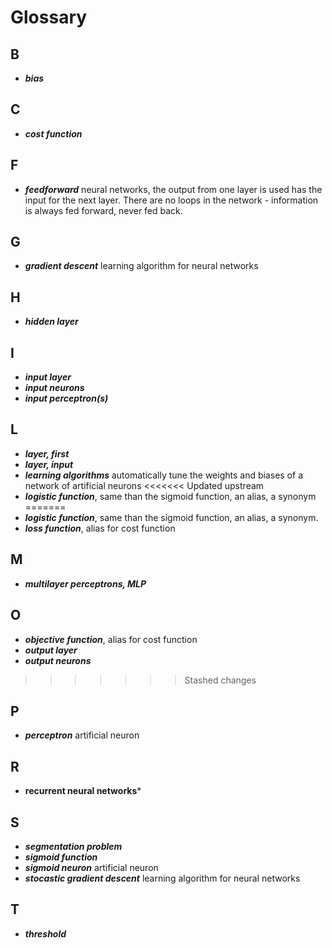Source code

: # Glossary

## B

* ***bias***  

## C

* ***cost function***

## F

* ***feedforward*** neural networks, the output from one layer is used has the input for the next layer. There are no loops in the network - information is always fed forward, never fed back.

## G

* ***gradient descent*** learning algorithm for neural networks

## H

* ***hidden layer***

## I

* ***input layer***
* ***input neurons***
* ***input perceptron(s)***

## L

* ***layer, first***
* ***layer, input***
* ***learning algorithms*** automatically tune the weights and biases of a network of artificial neurons
<<<<<<< Updated upstream
* ***logistic function***, same than the sigmoid function, an alias, a synonym
=======
* ***logistic function***, same than the sigmoid function, an alias, a synonym.
* ***loss function***, alias for cost function

## M

* ***multilayer perceptrons, MLP***

## O

* ***objective function***, alias for cost function
* ***output layer***
* ***output neurons***
>>>>>>> Stashed changes

## P

* ***perceptron*** artificial neuron

## R

* **recurrent neural networks***

## S

* ***segmentation problem***
* ***sigmoid function***
* ***sigmoid neuron*** artificial neuron
* ***stocastic gradient descent*** learning algorithm for neural networks

## T

* ***threshold***
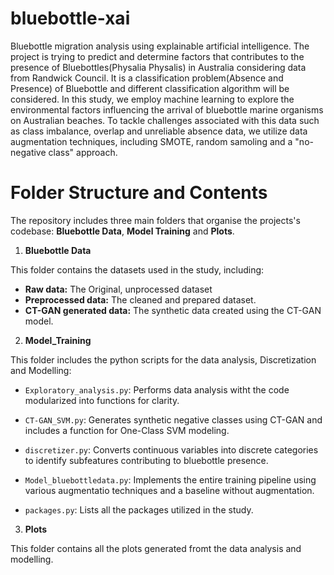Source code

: # bluebottle-xai
Bluebottle migration analysis using explainable artificial intelligence. The project is trying to predict and determine factors that contributes to the presence of Bluebottles(Physalia Physalis) in Australia considering data from Randwick Council. It is a classification problem(Absence and Presence) of Bluebottle and different classification algorithm will be considered. In this study, we employ machine learning to explore the environmental factors influencing the arrival of bluebottle marine organisms on Australian beaches. To tackle challenges associated with this data such as class imbalance, overlap and unreliable absence data, we utilize data augmentation techniques, including SMOTE, random samoling and a "no-negative class" approach.

# Folder Structure and Contents
The repository includes three main folders that organise the projects's codebase: **Bluebottle Data**, **Model Training** and **Plots**. 

1. **Bluebottle Data**
   
  This folder contains the datasets used in the study, including:
  * **Raw data:** The Original, unprocessed dataset
  * **Preprocessed data:** The cleaned and prepared dataset.
  * **CT-GAN generated data:** The synthetic data created using the CT-GAN model.

2. **Model_Training**
   
  This folder includes the python scripts for the data analysis, Discretization and Modelling:
  * `Exploratory_analysis.py`: Performs data analysis witht the code modularized into functions for clarity.
    
  * `CT-GAN_SVM.py`: Generates synthetic negative classes using CT-GAN and includes a function for One-Class SVM modeling.
    
  * `discretizer.py`: Converts continuous variables into discrete categories to identify subfeatures contributing to bluebottle presence.
    
  * `Model_bluebottledata.py`: Implements the entire training pipeline using various augmentatio techniques and a baseline without augmentation.
    
  * `packages.py`: Lists all the packages utilized in the study.

3. **Plots**
   
  This folder contains all the plots generated fromt the data analysis and modelling. 

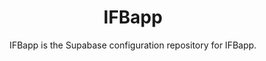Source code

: <h1 align="center">IFBapp</h1>
<p align="center">IFBapp is the Supabase configuration repository for IFBapp.</p>
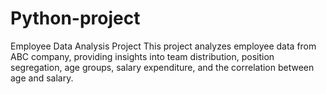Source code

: # Python-project
 Employee Data Analysis Project  This project analyzes employee data from ABC company, providing insights into team distribution, position segregation, age groups, salary expenditure, and the correlation between age and salary.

++++++

- _Task item_
In the data above, how many lines hold the word "includes"? Give only the number.

- _Answer_
3